[Start of section]
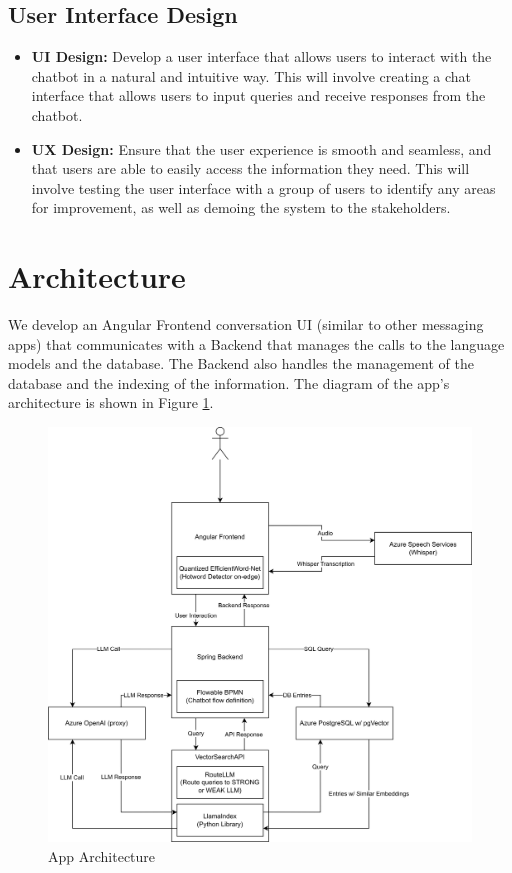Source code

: \documentclass[a4paper,12pt,twoside]{ThesisStyle}
\begin{document}
\subsection{User Interface Design}
\label{subsec:ui-design}

\begin{itemize}
  \item \textbf{UI Design:} Develop a user interface that allows users to interact with the chatbot in a natural and intuitive way. This will involve creating a chat interface that allows users to input queries and receive responses from the chatbot.
  \item \textbf{UX Design:} Ensure that the user experience is smooth and seamless, and that users are able to easily access the information they need. This will involve testing the user interface with a group of users to identify any areas for improvement, as well as demoing the system to the stakeholders.
\end{itemize}


\section{Architecture}

We develop an Angular Frontend conversation UI (similar to other messaging apps) that communicates with a Backend that manages the calls to the language models and the database. The Backend also handles the management of the database and the indexing of the information. The diagram of the app's architecture is shown in Figure \ref{fig:architecture}.

\begin{figure}[htb]
\label{fig:architecture}
  \centering
\includegraphics[width=1\textwidth]{imatges/Full DSO App Architecture.drawio.png}
\caption{App Architecture}
\end{figure}
\end{document}
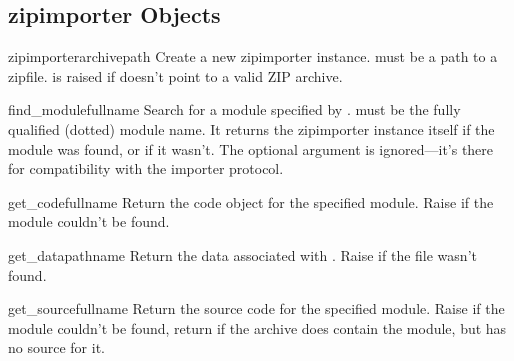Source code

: \begin{seealso}


\end{seealso}


\subsection{zipimporter Objects \label{zipimporter-objects}}

\begin{classdesc}{zipimporter}{archivepath} 
  Create a new zipimporter instance.  must be a path to
  a zipfile.   is raised if  doesn't
  point to a valid ZIP archive.
\end{classdesc}

\begin{methoddesc}{find_module}{fullname}
  Search for a module specified by .  must be
  the fully qualified (dotted) module name. It returns the zipimporter
  instance itself if the module was found, or  if it wasn't.
  The optional  argument is ignored---it's there for 
  compatibility with the importer protocol.
\end{methoddesc}

\begin{methoddesc}{get_code}{fullname}
  Return the code object for the specified module. Raise
   if the module couldn't be found.
\end{methoddesc}

\begin{methoddesc}{get_data}{pathname}
  Return the data associated with . Raise 
  if the file wasn't found.
\end{methoddesc}

\begin{methoddesc}{get_source}{fullname}
  Return the source code for the specified module. Raise
   if the module couldn't be found, return
   if the archive does contain the module, but has
  no source for it.
\end{methoddesc}


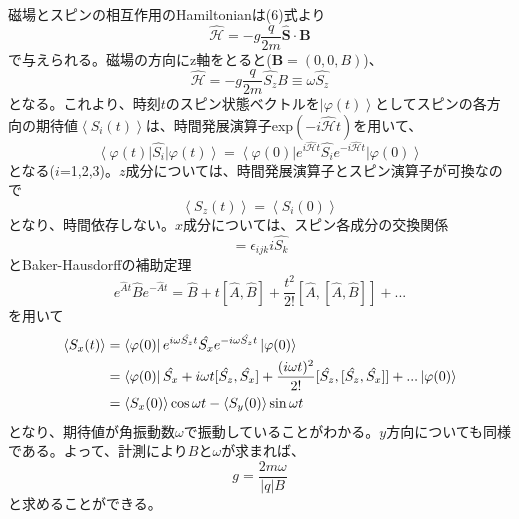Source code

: 磁場とスピンの相互作用のHamiltonianは(6)式より
\begin{equation}
\mathcal{\hat{H}}=-g\frac{q}{2m}\bm{\hat{S}}\cdot\bm{B}
\end{equation}
で与えられる。磁場の方向にz軸をとると($\bm{B}=(0,0,B)$)、
\begin{equation}
\mathcal{\hat{H}}=-g\frac{q}{2m}\hat{S_z}{B}\equiv\omega\hat{S_z}
\end{equation}
となる。これより、時刻$t$のスピン状態ベクトルを$\left|\varphi(t)\right\rangle$としてスピンの各方向の期待値$\left\langle S_i(t)\right\rangle$は、時間発展演算子exp$(-i\mathcal{\hat{H}}t)$を用いて、
\begin{equation}
\left\langle\varphi(t)\right|\hat{S_i}\left|\varphi(t)\right\rangle=\left\langle\varphi(0)\right|e^{i\mathcal{\hat{H}}t}\hat{S_i}e^{-i\mathcal{\hat{H}}t}\left|\varphi(0)\right\rangle
\end{equation}
となる($i$=1,2,3)。$z$成分については、時間発展演算子とスピン演算子が可換なので
\begin{equation}
\left\langle S_z(t)\right\rangle=\left\langle S_i(0)\right\rangle
\end{equation}
となり、時間依存しない。$x$成分については、スピン各成分の交換関係
\begin{equation}
[\hat{S_i},\hat{S_j}]=\epsilon_{ijk}i\hat{S_k}
\end{equation}
とBaker-Hausdorffの補助定理
\begin{equation}
e^{\hat{A}t}\hat{B}e^{-\hat{A}t}=\hat{B}+t[\hat{A},\hat{B}]+\frac{t^2}{2!}[\hat{A},[\hat{A},\hat{B}]]+...
\end{equation}
を用いて
\begin{align}
\left\langle S_x(t)\right\rangle &=\left\langle\varphi(0)\right|e^{i\omega\hat{S_z}t}\hat{S_x}e^{-i\omega\hat{S_z}t}\left|\varphi(0)\right\rangle\notag\\&=\left\langle\varphi(0)\right|\hat{S_x}+i\omega t[\hat{S_z},\hat{S_x}]+\frac{(i\omega t)^2}{2!}[\hat{S_z},[\hat{S_z},\hat{S_x}]]+...\left|\varphi(0)\right\rangle\notag\\&=\left\langle S_x(0)\right\rangle\cos\omega t-\left\langle S_y(0)\right\rangle\sin\omega t
\end{align}
となり、期待値が角振動数$\omega$で振動していることがわかる。$y$方向についても同様である。よって、計測により$B$と$\omega$が求まれば、
\begin{equation}
g=\frac{2m\omega}{|q|B}
\end{equation}
と求めることができる。
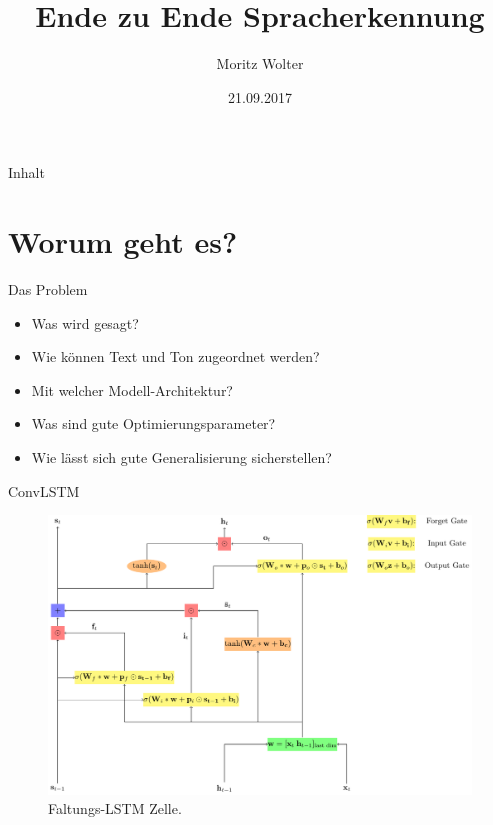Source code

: \documentclass[10pt]{beamer}
\title{Ende zu Ende Spracherkennung}
\author{Moritz Wolter}
\date{21.09.2017}
\begin{document}
\begin{frame}
  \titlepage
\end{frame}




\begin{frame}{Inhalt}
  \tableofcontents
\end{frame}

\section{Worum geht es?}
\begin{frame}{Das Problem}
	\begin{itemize}
		\item Was wird gesagt?
		\item Wie können Text und Ton zugeordnet werden?
		\item Mit welcher Modell-Architektur?
		\item Was sind gute Optimierungsparameter?
		\item Wie lässt sich gute Generalisierung sicherstellen?
	\end{itemize}
\end{frame}

\begin{frame}{ConvLSTM}
\begin{figure}
\includegraphics[scale=0.55]{../tikz/convLSTM}
\caption{Faltungs-LSTM Zelle.}
\end{figure}
\end{frame}
\end{document}
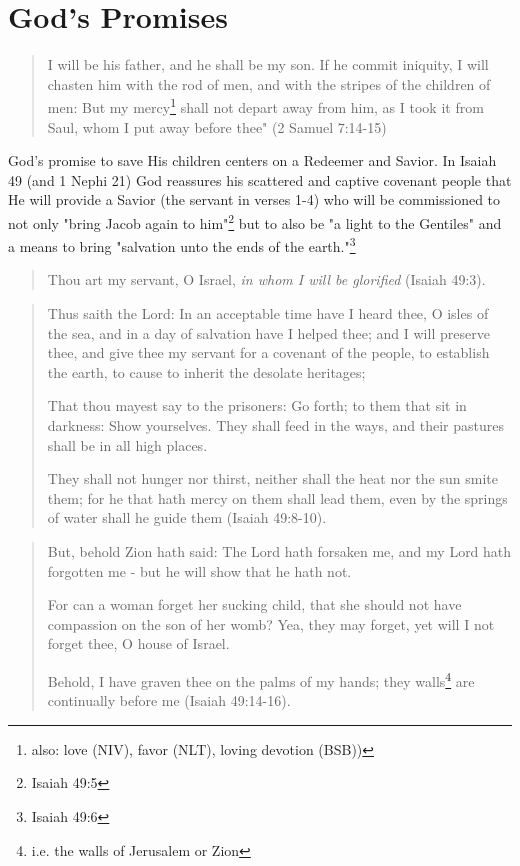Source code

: \section{God's Promises}

\begin{quotation}
I will be his father, and he shall be my son. If he commit iniquity, I will chasten him with the rod of men, and with the stripes of the children of men: But my mercy\footnote{also: love (NIV), favor (NLT), loving devotion (BSB))} shall not depart away from him, as I took it from Saul, whom I put away before thee" (2 Samuel 7:14-15)
\end{quotation}

God's promise to save His children centers on a Redeemer and Savior. In Isaiah 49 (and 1 Nephi 21) God reassures his scattered and captive covenant people that He will provide a Savior (the servant in verses 1-4) who will be commissioned to not only "bring Jacob again to him"\footnote{Isaiah 49:5} but to also be "a light to the Gentiles" and a means to bring "salvation unto the ends of the earth."\footnote{Isaiah 49:6}

\begin{quotation}
Thou art my servant, O Israel, \textit{in whom I will be glorified} (Isaiah 49:3).
\end{quotation}

\begin{quotation}
Thus saith the Lord: In an acceptable time have I heard thee, O isles of the sea, and in a day of salvation have I helped thee; and I will preserve thee, and give thee my servant for a covenant of the people, to establish the earth, to cause to inherit the desolate heritages;

That thou mayest say to the prisoners: Go forth; to them that sit in darkness: Show yourselves. They shall feed in the ways, and their pastures shall be in all high places.

They shall not hunger nor thirst, neither shall the heat nor the sun smite them; for he that hath mercy on them shall lead them, even by the springs of water shall he guide them (Isaiah 49:8-10).
\end{quotation}

\begin{quotation}
But, behold Zion hath said: The Lord hath forsaken me, and my Lord hath forgotten me - but he will show that he hath not.

For can a woman forget her sucking child, that she should not have compassion on the son of her womb? Yea, they may forget, yet will I not forget thee, O house of Israel.

Behold, I have graven thee on the palms of my hands; they walls\footnote{i.e. the walls of Jerusalem or Zion} are continually before me (Isaiah 49:14-16).
\end{quotation}

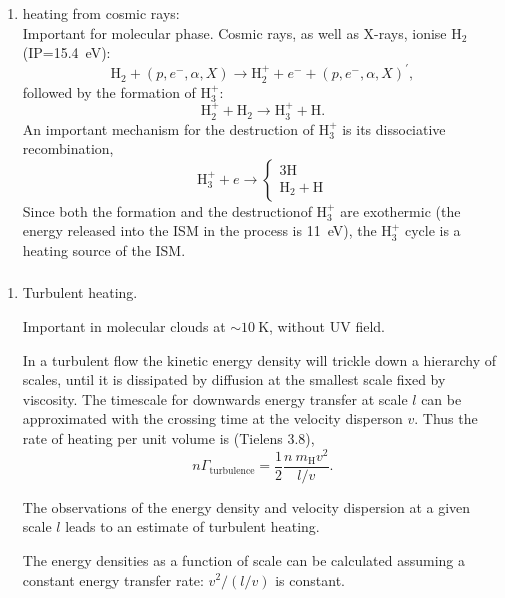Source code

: \begin{frame}
\begin{enumerate}
\conti
\item heating from cosmic rays:\\
Important for molecular phase. Cosmic rays, as well as X-rays, ionise H$_2$ (IP=15.4~eV):
\[ \mathrm{H}_2 + (p,e^-,\alpha,X) \rightarrow \mathrm{H}_2^+ + e^- +  (p,e^-,\alpha,X)^\prime,
\]
followed by the formation of $\mathrm{H}_3^+$:
\[ \mathrm{H}_2^+ +   \mathrm{H}_2 \rightarrow \mathrm{H}_3^+ + \mathrm{H}. \]
An important mechanism for the destruction of H$_3^+$ is its
dissociative recombination,
\[ \mathrm{H}_3^+ + e \rightarrow \left\{ \begin{array}{c} 3\mathrm{H} \\
  \mathrm{H}_2 + \mathrm{H} \end{array} \right. \] Since both the
  formation and the destructionof H$_3^+$ are exothermic (the energy
  released into the ISM in the process is 11~eV), the 
  H$_3^+$ cycle is a heating source of the ISM.
\seti
\end{enumerate}

\end{frame} \begin{frame}\frametitle{}


\begin{enumerate}
\conti
\item Turbulent heating.

Important in molecular clouds at $\sim 10~$K, without UV field. 


In a turbulent flow the kinetic energy density will trickle down a
hierarchy of scales, until it is dissipated by diffusion at the
smallest scale fixed by viscosity. The timescale for downwards energy
transfer at scale $l$ can be approximated with the crossing time at
the velocity disperson $v$. Thus the rate of heating per unit volume
is (Tielens 3.8),
\[ n \Gamma_\mathrm{turbulence} = \frac{1}{2} \frac{n ~ m_\mathrm{H}
v^2}{l/v} . \]

The observations of the energy density and velocity dispersion at a
given scale $l$ leads to an estimate of turbulent heating. 

The energy densities as a function of scale can be calculated assuming
a constant energy transfer rate: $ v^2 / (l/v)$ is constant. 
\seti
\end{enumerate}

\end{frame} \begin{frame}\frametitle{}


\end{frame}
[End of section]
• What the task asks:
Copy out the lines of the data where the string "frac" occurs.

• Written solution:
\mathcal{\hat{H}}=-g\frac{q}{2m}\bm{\hat{S}}\cdot\bm{B}
\mathcal{\hat{H}}=-g\frac{q}{2m}\hat{S_z}{B}\equiv\omega\hat{S_z}
e^{\hat{A}t}\hat{B}e^{-\hat{A}t}=\hat{B}+t[\hat{A},\hat{B}]+\frac{t^2}{2!}[\hat{A},[\hat{A},\hat{B}]]+...
\left\langle S_x(t)\right\rangle &=\left\langle\varphi(0)\right|e^{i\omega\hat{S_z}t}\hat{S_x}e^{-i\omega\hat{S_z}t}\left|\varphi(0)\right\rangle\notag\\&=\left\langle\varphi(0)\right|\hat{S_x}+i\omega t[\hat{S_z},\hat{S_x}]+\frac{(i\omega t)^2}{2!}[\hat{S_z},[\hat{S_z},\hat{S_x}]]+...\left|\varphi(0)\right\rangle\notag\\&=\left\langle S_x(0)\right\rangle\cos\omega t-\left\langle S_y(0)\right\rangle\sin\omega t
g=\frac{2m\omega}{|q|B}
\[ n \Gamma_\mathrm{turbulence} = \frac{1}{2} \frac{n ~ m_\mathrm{H}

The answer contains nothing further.